KOTA METRO, 11 November 2025 – Komitmen Pemerintah Kota Metro untuk mewujudkan infrastruktur berkualitas dan mengatasi masalah banjir dipertanyakan setelah munculnya dugaan pengerjaan proyek jalan dan drainase yang terkesan "asal jadi". Proyek yang nilainya mencapai ratusan juta hingga miliaran ini disebut minim material dan tidak sesuai spesifikasi teknis.
Kadis PUTR Beri Klarifikasi dan Janji Tindakan Tegas
Menyusul maraknya pemberitaan, Kepala Dinas PUTR Kota Metro, Ardah, meminta pertemuan klarifikasi dan menyatakan ketegasan dinasnya. Ardah menekankan bahwa dinas tidak akan menoleransi pekerjaan yang tidak sesuai Rencana Anggaran Biaya (RAB) dan spesifikasi.
"Kami tidak akan membiarkan pekerjaan yang tidak sesuai dengan RAB. Jika ada laporan atau temuan, kami akan segera turun ke lokasi dan meminta kontraktor untuk membongkar dan memperbaiki pekerjaan yang tidak sesuai," ungkap Ardah, Senin (10/11/2025).
Ia menambahkan bahwa jika pekerjaan tidak bagus, Dinas PUTR tidak akan menutupi atau melindunginya, bahkan akan memberikan sanksi hingga tidak dibayarkan. Ardah juga memastikan bahwa Pre-Construction Meeting (PCM) selalu diadakan untuk memastikan kontraktor memahami Standar Operasional Prosedur (SOP) proyek.
Temuan Lapangan: Jalan Datar dan Drainase Minim Material
Hasil temuan investigasi menunjukkan adanya dugaan penyimpangan teknis yang fatal:
Jalan: Sebagian besar proyek peningkatan jalan diduga dikerjakan "asal jadi". Secara teknis, jalan seharusnya dirancang cembung (cross slope) untuk memastikan air hujan mengalir cepat ke drainase, namun hasil pengerjaan di Metro tampak datar seperti lapangan futsal dengan aspal yang tipis dan mudah rompal.
Drainase: Proyek peningkatan rehabilitasi drainase dengan pagu anggaran ratusan juta diduga minim material semen dan masih menggunakan bahan material lama.

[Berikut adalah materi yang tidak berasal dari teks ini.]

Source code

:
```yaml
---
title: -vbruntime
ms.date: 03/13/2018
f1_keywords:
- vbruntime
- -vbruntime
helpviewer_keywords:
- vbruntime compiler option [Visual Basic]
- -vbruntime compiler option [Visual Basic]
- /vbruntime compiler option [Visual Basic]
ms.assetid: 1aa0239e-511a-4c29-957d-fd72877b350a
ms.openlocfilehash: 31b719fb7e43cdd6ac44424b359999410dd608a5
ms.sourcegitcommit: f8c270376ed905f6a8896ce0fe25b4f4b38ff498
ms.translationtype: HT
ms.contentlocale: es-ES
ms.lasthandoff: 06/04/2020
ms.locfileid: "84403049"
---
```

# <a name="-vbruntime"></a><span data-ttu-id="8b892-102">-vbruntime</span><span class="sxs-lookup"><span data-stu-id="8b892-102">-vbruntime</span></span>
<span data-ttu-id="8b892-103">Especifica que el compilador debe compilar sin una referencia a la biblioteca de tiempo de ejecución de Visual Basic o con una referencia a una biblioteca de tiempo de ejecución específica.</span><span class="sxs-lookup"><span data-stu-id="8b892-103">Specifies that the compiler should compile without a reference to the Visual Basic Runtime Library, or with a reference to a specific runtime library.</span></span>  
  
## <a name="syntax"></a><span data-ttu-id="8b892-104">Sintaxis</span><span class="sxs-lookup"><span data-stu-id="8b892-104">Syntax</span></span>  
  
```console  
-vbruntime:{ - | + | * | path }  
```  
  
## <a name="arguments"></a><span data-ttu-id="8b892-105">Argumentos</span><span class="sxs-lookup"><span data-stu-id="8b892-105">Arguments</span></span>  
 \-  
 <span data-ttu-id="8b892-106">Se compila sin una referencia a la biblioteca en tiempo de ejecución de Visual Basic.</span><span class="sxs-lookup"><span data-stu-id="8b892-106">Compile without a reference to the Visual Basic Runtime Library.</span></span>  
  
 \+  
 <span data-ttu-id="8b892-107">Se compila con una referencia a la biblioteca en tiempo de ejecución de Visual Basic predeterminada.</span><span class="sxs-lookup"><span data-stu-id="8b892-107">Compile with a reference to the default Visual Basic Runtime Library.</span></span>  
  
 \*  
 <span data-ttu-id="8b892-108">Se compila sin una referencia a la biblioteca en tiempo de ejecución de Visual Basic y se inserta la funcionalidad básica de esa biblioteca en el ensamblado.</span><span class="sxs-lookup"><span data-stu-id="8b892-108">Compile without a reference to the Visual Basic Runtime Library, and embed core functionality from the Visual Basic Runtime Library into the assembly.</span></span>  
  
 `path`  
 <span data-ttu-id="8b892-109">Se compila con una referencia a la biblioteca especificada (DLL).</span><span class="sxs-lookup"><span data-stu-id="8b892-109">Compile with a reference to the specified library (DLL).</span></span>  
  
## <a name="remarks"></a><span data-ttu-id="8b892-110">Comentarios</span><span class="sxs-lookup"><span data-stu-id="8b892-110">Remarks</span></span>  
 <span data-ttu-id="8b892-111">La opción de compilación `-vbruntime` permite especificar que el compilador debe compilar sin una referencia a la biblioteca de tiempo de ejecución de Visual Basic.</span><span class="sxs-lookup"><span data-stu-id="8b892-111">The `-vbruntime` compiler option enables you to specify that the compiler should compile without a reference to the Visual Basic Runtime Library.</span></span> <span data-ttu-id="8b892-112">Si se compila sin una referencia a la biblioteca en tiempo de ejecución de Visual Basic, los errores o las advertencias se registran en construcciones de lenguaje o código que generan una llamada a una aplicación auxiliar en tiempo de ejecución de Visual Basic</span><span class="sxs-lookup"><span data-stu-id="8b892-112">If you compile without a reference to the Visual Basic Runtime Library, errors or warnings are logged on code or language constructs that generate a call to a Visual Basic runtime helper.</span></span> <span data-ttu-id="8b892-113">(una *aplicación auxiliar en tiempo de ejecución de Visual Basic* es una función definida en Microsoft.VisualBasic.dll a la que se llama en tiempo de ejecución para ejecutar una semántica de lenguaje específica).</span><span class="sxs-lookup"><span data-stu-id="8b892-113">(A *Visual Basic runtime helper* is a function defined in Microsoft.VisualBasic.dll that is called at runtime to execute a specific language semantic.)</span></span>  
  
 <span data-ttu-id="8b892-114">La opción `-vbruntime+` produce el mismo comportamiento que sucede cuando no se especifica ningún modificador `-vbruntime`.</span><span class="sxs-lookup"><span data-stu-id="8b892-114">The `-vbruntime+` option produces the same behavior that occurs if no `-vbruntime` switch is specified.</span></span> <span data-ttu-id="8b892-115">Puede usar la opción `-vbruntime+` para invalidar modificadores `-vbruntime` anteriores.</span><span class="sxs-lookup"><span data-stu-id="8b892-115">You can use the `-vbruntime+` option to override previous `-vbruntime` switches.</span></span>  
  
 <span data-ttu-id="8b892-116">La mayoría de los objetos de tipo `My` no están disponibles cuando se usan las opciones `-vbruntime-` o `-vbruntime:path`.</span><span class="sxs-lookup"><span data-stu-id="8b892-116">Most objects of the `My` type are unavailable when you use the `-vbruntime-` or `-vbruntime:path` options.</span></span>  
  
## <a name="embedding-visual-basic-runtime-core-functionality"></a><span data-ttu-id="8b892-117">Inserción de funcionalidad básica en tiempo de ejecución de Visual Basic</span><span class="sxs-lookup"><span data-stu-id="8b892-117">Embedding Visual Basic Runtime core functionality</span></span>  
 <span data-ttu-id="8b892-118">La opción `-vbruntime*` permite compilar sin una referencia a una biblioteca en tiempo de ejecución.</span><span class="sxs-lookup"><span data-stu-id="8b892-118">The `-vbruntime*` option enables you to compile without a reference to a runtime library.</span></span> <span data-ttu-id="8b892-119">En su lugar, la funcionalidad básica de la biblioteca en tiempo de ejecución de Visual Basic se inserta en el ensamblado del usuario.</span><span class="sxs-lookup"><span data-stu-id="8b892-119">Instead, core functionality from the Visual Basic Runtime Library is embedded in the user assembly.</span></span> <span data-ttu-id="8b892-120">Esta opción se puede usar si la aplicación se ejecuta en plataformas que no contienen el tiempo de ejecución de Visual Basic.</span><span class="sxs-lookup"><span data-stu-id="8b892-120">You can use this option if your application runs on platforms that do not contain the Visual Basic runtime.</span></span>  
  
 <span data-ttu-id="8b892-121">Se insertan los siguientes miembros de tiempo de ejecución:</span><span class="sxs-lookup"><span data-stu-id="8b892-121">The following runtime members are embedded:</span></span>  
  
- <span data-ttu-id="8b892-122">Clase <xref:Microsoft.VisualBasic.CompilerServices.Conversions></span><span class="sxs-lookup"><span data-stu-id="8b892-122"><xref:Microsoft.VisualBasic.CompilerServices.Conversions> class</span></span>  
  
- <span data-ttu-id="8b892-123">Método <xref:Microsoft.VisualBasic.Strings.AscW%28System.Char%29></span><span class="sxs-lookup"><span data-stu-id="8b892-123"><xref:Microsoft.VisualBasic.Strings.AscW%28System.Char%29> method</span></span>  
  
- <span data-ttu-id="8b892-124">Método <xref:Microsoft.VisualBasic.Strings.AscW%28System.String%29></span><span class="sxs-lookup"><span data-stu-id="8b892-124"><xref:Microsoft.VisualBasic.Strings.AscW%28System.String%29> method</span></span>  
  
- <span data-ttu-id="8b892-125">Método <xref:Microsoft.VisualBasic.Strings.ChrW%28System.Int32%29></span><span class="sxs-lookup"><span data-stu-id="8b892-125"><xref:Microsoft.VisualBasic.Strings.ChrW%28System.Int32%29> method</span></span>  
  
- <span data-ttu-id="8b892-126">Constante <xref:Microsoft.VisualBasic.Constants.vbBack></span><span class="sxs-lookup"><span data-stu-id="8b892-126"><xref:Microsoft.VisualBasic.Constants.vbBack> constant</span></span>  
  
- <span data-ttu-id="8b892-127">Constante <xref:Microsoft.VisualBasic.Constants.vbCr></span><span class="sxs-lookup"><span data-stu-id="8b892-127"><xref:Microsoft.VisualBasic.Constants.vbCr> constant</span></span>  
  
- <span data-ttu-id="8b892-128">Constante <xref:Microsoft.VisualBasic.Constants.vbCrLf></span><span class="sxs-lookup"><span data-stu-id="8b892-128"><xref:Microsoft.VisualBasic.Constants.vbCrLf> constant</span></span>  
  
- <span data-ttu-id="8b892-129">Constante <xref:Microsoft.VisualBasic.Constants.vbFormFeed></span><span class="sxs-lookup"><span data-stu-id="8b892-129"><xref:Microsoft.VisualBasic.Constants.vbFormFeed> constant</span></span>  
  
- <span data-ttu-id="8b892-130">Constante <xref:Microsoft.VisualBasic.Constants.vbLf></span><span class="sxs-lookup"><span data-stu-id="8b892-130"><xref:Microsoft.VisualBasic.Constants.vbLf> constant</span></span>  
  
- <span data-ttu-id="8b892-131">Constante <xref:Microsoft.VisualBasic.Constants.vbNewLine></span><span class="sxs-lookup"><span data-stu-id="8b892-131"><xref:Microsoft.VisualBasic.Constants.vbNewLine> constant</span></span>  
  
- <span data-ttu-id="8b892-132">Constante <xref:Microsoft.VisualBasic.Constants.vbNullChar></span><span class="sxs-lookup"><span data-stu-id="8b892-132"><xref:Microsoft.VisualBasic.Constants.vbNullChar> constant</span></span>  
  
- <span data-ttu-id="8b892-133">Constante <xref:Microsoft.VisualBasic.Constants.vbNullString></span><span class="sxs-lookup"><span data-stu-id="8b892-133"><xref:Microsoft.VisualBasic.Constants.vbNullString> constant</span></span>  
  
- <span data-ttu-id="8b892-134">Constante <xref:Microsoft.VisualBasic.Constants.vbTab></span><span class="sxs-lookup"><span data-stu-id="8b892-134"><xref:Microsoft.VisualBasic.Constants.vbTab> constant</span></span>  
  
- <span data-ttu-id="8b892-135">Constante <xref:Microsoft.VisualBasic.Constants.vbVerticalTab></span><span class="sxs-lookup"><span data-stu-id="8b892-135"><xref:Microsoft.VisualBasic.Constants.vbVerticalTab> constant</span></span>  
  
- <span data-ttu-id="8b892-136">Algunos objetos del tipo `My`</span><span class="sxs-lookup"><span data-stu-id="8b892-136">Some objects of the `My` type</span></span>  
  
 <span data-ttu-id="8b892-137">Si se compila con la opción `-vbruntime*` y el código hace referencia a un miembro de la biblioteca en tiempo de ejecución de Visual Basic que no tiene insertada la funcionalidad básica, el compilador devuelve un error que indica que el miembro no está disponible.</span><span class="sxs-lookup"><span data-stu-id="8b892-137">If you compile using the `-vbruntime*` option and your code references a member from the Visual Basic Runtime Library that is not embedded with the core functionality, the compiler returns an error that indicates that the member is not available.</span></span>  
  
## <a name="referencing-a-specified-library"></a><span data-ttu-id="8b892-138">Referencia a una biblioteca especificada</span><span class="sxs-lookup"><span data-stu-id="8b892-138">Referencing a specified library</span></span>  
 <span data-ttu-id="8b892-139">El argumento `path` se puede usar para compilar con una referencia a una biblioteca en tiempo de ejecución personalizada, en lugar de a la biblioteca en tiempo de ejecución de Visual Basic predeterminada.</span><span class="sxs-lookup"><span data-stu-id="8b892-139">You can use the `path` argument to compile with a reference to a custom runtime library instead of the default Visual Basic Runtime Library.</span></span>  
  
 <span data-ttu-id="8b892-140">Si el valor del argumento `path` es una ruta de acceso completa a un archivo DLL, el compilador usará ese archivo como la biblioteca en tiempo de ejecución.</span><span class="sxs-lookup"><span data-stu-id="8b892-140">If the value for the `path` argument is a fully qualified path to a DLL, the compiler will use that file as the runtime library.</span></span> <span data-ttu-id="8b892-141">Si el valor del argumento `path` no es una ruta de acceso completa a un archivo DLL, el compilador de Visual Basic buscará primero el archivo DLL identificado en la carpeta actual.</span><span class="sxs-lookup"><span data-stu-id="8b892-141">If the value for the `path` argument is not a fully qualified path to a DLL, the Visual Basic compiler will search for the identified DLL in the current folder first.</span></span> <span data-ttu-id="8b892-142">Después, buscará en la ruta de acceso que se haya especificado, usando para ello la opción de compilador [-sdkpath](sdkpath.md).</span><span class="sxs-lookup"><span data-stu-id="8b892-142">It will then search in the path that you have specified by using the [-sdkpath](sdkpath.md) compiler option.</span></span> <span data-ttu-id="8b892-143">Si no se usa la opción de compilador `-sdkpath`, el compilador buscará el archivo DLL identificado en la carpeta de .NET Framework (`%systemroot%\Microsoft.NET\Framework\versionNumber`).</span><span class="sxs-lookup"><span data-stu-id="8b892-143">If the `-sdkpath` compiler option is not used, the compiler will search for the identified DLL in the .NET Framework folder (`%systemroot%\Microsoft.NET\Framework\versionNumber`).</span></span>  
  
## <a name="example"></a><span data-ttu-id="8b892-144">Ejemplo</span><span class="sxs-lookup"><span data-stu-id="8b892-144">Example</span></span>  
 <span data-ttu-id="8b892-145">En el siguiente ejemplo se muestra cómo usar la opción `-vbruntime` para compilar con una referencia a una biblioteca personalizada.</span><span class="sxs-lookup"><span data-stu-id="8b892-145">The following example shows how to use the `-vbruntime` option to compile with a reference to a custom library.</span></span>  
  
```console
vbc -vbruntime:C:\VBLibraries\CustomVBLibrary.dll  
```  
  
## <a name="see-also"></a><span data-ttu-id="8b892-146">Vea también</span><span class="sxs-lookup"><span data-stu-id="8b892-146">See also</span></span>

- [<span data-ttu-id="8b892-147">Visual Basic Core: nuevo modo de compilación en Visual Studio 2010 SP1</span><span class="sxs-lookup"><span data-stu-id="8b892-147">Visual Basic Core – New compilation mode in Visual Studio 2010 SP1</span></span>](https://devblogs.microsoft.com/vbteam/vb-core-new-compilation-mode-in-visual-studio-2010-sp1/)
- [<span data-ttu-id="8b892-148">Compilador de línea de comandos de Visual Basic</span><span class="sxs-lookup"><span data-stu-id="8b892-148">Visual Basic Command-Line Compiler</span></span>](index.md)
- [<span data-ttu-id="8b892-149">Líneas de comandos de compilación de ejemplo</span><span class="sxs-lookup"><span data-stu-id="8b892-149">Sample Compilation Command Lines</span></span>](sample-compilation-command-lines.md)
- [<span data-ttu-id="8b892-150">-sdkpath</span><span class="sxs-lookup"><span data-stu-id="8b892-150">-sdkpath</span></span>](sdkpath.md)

Kualitasnya bahkan dinilai jauh lebih rendah dari proyek drainase yang dikerjakan oleh POKMAS (Kelompok Masyarakat) senilai Rp 25 juta hingga Rp 40 juta.
Mengingat Kota Metro merupakan wilayah yang terdampak banjir, proyek drainase seharusnya melalui analisis hidrologi dan hidrolika yang cermat. Jika proyek infrastruktur tidak sesuai spesifikasi, penanggung jawabnya dapat dikenai sanksi pidana dan administrasi, serta wajib mengembalikan kerugian negara.
Masyarakat kini menunggu realisasi ketegasan Kepala Dinas PUTR Kota Metro untuk mengevaluasi dan membongkar pekerjaan yang bermasalah.